Count each line below that has "possible" anywhere in it. Answer with the total alone.

Content starts

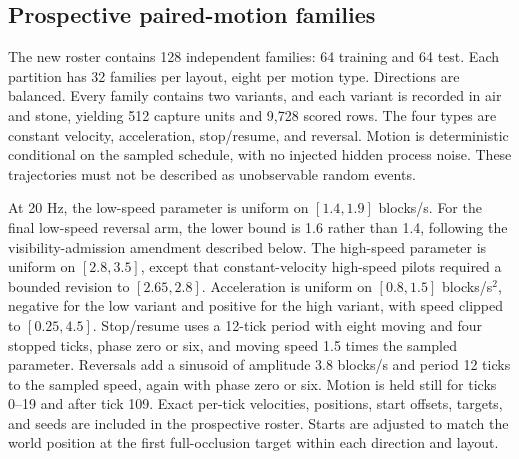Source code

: \subsection{Prospective paired-motion families}
The new roster contains 128 independent families: 64 training and 64 test.
Each partition has 32 families per layout, eight per motion type. Directions are
balanced. Every family contains two variants, and each variant is recorded in
air and stone, yielding 512 capture units and 9,728 scored rows. The four types
are constant velocity, acceleration, stop/resume, and reversal. Motion is
deterministic conditional on the sampled schedule, with no injected hidden process
noise. These trajectories must not be described as unobservable random events.

At 20 Hz, the low-speed parameter is uniform on $[1.4,1.9]$ blocks/s.
For the final low-speed reversal arm, the lower bound is 1.6 rather than 1.4,
following the visibility-admission amendment described below. The
high-speed parameter is uniform on $[2.8,3.5]$, except that constant-velocity
high-speed pilots required a bounded revision to $[2.65,2.8]$. Acceleration is
uniform on $[0.8,1.5]$ blocks/s$^2$, negative for the low variant and positive for
the high variant, with speed clipped to $[0.25,4.5]$. Stop/resume uses a 12-tick
period with eight moving and four stopped ticks, phase zero or six, and moving
speed 1.5 times the sampled parameter. Reversals add a sinusoid of amplitude
3.8 blocks/s and period 12 ticks to the sampled speed, again with phase zero or
six. Motion is held still for ticks 0--19 and after tick 109. Exact per-tick
velocities, positions, start offsets, targets, and seeds are included in the
prospective roster. Starts are adjusted to match the world position at the first
full-occlusion target within each direction and layout.

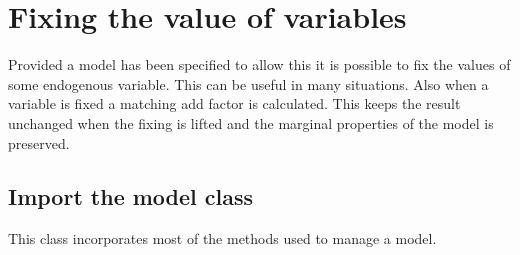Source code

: \documentclass[letterpaper,10pt,english]{jupyterBook}
\begin{document}
\chapter{Fixing the value of variables}
\label{\detokenize{content/howto/fixing/Fixing variables:fixing-the-value-of-variables}}\label{\detokenize{content/howto/fixing/Fixing variables::doc}}
\sphinxAtStartPar
Provided a model has been specified to allow this it is possible to fix the values of some endogenous variable. This can be
useful in many situations. Also when a variable is fixed a matching add factor is calculated. This keeps the result unchanged
when the fixing is lifted and the marginal properties of the model is preserved.


\section{Import the model class}
\label{\detokenize{content/howto/fixing/Fixing variables:import-the-model-class}}
\sphinxAtStartPar
This class incorporates most of the methods used to manage a model.
\end{document}

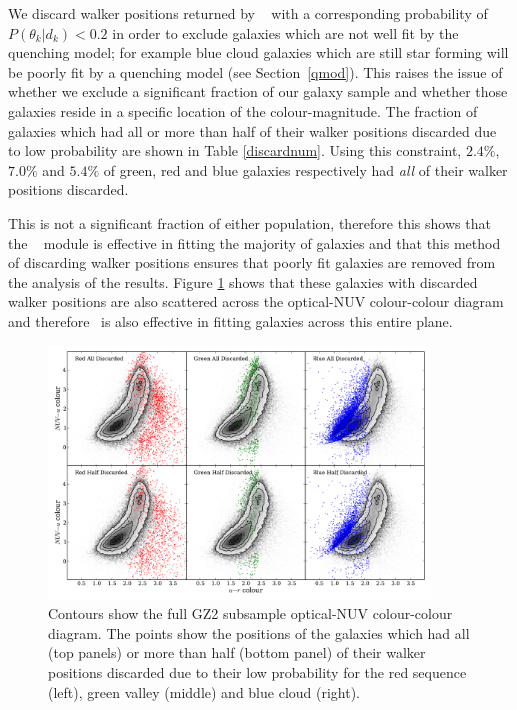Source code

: We discard walker positions returned by \starpy~ with a corresponding probability of $P(\theta_k|d_k) < 0.2$ in order to exclude galaxies which are not well fit by the quenching model; for example blue cloud galaxies which are still star forming will be poorly fit by a quenching model (see Section~\ref{qmod}). This raises the issue of whether we exclude a significant fraction of our galaxy sample and whether those galaxies reside in a specific location of the colour-magnitude. The fraction of galaxies which had all or more than half of their walker positions discarded due to low probability are shown in Table \ref{discardnum}. Using this constraint, $2.4\%$, $7.0\%$ and $5.4\%$ of green, red and blue galaxies respectively had \emph{all} of their walker positions discarded. 

This is not a significant fraction of either population, therefore this shows that the \starpy~ module is effective in fitting the majority of galaxies and that this method of discarding walker positions ensures that poorly fit galaxies are removed from the analysis of the results. Figure \ref{discarded} shows that these galaxies with discarded walker positions are also scattered across the optical-NUV colour-colour diagram and therefore \starpy ~is also effective in fitting galaxies across this entire plane. 

\begin{figure}
\includegraphics[width=0.9\textwidth]{starpy/discarded_galaxy_colour_colour.pdf}
\caption{Contours show the full GZ2 subsample optical-NUV colour-colour diagram. The points show the positions of the galaxies which had all (top panels) or more than half (bottom panel) of their walker positions discarded due to their low probability for the red sequence (left), green valley (middle) and blue cloud (right).}
\label{discarded}
\end{figure}



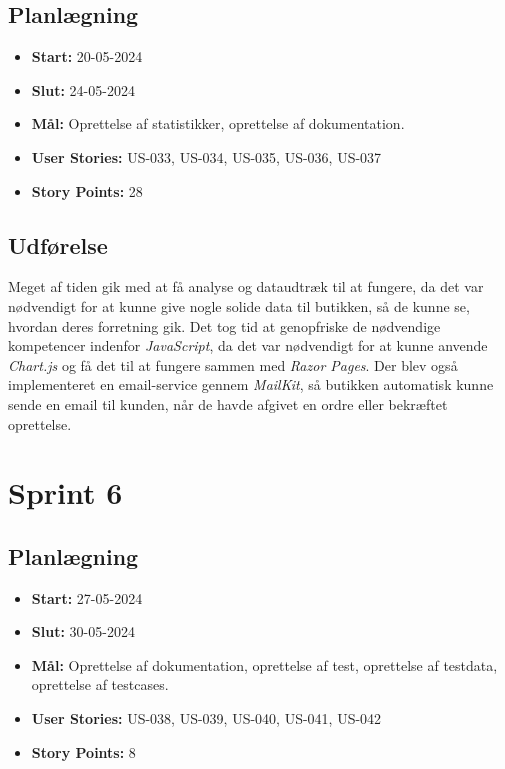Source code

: \subsection{Planlægning}
\label{subsec:sprint-5-plan}
\begin{itemize}
    \item \textbf{Start:} 20-05-2024
    \item \textbf{Slut:} 24-05-2024
    \item \textbf{Mål:} Oprettelse af statistikker, oprettelse af dokumentation.
    \item \textbf{User Stories:} US-033, US-034, US-035, US-036, US-037
    \item \textbf{Story Points:} 28
\end{itemize}

\subsection{Udførelse}
\label{subsec:sprint-5-udforelse}
Meget af tiden gik med at få analyse og dataudtræk til at fungere, da det var nødvendigt for at kunne give nogle solide data til butikken, så de kunne se, hvordan deres forretning gik.
Det tog tid at genopfriske de nødvendige kompetencer indenfor \emph{JavaScript}, da det var nødvendigt for at kunne anvende \emph{Chart.js} og få det til at fungere sammen med \emph{Razor Pages}.
Der blev også implementeret en email-service gennem \emph{MailKit}, så butikken automatisk kunne sende en email til kunden, når de havde afgivet en ordre eller bekræftet oprettelse.

\section{Sprint 6}
\label{sec:sprint-6}
\subsection{Planlægning}
\label{subsec:sprint-6-plan}
\begin{itemize}
    \item \textbf{Start:} 27-05-2024
    \item \textbf{Slut:} 30-05-2024
    \item \textbf{Mål:} Oprettelse af dokumentation, oprettelse af test, oprettelse af testdata, oprettelse af testcases.
    \item \textbf{User Stories:} US-038, US-039, US-040, US-041, US-042
    \item \textbf{Story Points:} 8
\end{itemize}

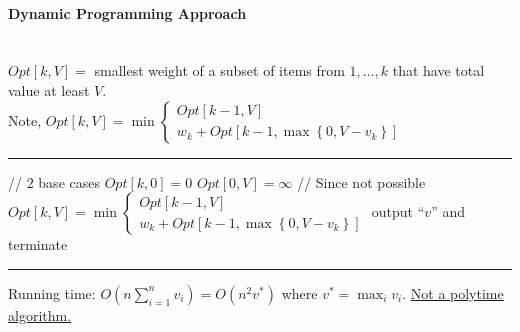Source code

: \documentclass[12 pt]{article}
\begin{document}
          \paragraph{Dynamic Programming Approach}~
          \\ $Opt[k,V]=$ smallest weight of a subset of items from
          $1,\ldots,k$ that have total value at least $V$.
          \\ Note, $Opt[k,V]=\min
          \begin{cases}
            Opt[k-1,V]
            \\ w_k+Opt[k-1,\max \left\{0, V-v_k\right\}]
          \end{cases}
          $
          \\ \noindent \rule{\textwidth}{0.5pt}
          \begin{algorithmic}
            \State // $2$ base cases
                \State $Opt[k,0]=0$
            \EndFor
                \State $Opt[0,V]=\infty$ // Since not possible
            \EndFor
                    \State $Opt[k,V]=\min
          \begin{cases}
            Opt[k-1,V]
            \\ w_k+Opt[k-1,\max \left\{0, V-v_k\right\}]
          \end{cases}
          $
                \EndFor
            \EndFor
                    \State output ``$v$'' and terminate
                \EndIf
            \EndFor
          \end{algorithmic}
          \noindent \rule{\textwidth}{0.5pt}
          Running time: $O(n \sum_{i=1}^n v_i)=O(n^2 v^*)$ where $v^*
          = \max_i v_i$. \underline{Not a polytime algorithm.}
\end{document}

Content ends

*Solution to this task*: 2